Collect all lines containing the word "Builds" from the data.
-- Data for this exercise follows --
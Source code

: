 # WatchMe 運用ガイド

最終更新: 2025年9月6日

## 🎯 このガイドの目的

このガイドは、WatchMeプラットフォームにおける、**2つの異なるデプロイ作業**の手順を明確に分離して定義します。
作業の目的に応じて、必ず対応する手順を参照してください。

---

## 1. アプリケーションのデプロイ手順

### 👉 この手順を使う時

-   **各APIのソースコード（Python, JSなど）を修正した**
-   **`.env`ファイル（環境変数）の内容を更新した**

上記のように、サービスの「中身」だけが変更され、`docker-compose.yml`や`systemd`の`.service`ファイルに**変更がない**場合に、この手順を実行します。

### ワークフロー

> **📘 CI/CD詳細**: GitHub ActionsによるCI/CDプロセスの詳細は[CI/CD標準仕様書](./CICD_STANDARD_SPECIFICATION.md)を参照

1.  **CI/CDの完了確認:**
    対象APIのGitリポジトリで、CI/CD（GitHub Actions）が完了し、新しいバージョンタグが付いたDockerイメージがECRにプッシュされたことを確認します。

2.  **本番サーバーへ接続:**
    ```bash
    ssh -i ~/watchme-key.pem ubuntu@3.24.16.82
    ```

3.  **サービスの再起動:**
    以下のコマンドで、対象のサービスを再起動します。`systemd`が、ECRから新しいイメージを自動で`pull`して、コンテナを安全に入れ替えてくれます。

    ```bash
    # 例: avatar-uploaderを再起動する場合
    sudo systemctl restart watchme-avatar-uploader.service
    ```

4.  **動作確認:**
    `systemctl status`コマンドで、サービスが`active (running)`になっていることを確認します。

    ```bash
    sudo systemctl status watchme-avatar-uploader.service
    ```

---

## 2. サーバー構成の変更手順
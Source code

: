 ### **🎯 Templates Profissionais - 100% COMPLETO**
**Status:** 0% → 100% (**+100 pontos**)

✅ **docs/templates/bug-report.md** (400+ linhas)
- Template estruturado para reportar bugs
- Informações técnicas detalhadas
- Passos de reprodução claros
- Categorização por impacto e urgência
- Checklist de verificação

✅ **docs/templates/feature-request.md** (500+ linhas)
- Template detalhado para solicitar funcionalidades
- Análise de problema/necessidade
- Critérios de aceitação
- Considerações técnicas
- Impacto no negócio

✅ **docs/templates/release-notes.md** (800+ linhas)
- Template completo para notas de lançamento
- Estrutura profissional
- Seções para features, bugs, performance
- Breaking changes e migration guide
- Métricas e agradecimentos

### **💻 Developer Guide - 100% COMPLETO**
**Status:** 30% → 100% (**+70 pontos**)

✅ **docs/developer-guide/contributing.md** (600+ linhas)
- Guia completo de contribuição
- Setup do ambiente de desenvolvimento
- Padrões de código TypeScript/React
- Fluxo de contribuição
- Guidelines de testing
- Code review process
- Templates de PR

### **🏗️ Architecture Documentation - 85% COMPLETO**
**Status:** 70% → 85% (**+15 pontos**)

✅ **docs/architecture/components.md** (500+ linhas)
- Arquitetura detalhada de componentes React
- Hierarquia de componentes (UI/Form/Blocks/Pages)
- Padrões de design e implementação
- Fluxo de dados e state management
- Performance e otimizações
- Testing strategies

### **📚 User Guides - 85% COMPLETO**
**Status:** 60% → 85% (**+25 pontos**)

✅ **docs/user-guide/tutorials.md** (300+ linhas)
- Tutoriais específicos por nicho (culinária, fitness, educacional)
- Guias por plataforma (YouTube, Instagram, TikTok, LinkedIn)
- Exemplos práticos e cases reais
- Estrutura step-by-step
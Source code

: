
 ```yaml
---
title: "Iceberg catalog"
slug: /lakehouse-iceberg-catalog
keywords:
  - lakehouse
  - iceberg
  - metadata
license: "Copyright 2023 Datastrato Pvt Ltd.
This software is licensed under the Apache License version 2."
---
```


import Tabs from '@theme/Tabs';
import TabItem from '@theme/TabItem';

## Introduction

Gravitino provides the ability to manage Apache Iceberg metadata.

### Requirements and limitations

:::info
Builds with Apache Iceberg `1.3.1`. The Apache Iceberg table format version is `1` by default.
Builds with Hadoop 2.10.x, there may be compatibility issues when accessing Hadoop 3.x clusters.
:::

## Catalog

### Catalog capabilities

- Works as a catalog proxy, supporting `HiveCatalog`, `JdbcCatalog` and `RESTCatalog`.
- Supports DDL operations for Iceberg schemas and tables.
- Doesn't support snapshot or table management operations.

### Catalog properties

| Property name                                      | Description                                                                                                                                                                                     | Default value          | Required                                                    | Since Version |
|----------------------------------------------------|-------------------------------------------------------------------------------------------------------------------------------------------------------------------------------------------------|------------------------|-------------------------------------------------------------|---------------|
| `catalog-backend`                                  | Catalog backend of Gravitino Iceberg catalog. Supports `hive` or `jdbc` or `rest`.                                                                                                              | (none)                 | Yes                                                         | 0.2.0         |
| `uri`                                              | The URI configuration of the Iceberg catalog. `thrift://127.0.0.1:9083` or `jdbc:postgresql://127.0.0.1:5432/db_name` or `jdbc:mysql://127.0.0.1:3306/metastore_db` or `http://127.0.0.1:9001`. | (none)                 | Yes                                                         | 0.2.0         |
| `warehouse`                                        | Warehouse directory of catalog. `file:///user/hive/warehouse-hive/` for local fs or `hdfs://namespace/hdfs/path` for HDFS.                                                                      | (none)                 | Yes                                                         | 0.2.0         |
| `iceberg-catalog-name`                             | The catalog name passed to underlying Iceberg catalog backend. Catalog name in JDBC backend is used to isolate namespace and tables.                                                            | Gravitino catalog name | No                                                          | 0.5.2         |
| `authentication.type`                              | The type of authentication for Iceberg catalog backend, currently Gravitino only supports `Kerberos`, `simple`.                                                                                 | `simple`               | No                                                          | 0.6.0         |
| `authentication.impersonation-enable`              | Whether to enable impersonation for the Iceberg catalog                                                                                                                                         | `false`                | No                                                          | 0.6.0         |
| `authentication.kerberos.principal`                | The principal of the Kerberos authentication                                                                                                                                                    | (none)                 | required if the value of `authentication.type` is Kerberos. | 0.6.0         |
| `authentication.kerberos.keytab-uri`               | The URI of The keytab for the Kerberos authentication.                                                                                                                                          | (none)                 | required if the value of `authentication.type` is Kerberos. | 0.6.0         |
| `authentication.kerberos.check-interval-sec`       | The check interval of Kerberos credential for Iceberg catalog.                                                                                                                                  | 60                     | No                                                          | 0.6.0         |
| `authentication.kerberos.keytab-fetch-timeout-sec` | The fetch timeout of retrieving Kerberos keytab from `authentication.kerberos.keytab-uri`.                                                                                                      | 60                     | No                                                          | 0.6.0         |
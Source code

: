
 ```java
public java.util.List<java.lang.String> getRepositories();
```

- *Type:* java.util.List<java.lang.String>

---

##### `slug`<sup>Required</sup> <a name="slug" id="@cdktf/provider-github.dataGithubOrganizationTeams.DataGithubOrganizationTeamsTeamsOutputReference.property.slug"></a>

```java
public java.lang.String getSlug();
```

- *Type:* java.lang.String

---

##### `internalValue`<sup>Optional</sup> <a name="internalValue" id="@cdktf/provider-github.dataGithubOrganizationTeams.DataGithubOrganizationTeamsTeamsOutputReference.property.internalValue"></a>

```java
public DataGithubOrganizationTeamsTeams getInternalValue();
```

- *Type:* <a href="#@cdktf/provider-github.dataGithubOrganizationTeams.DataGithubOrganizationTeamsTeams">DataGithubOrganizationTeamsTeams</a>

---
-- Data for this exercise concluded --
● **Answer box**:
Builds with Apache Iceberg `1.3.1`. The Apache Iceberg table format version is `1` by default.
Builds with Hadoop 2.10.x, there may be compatibility issues when accessing Hadoop 3.x clusters.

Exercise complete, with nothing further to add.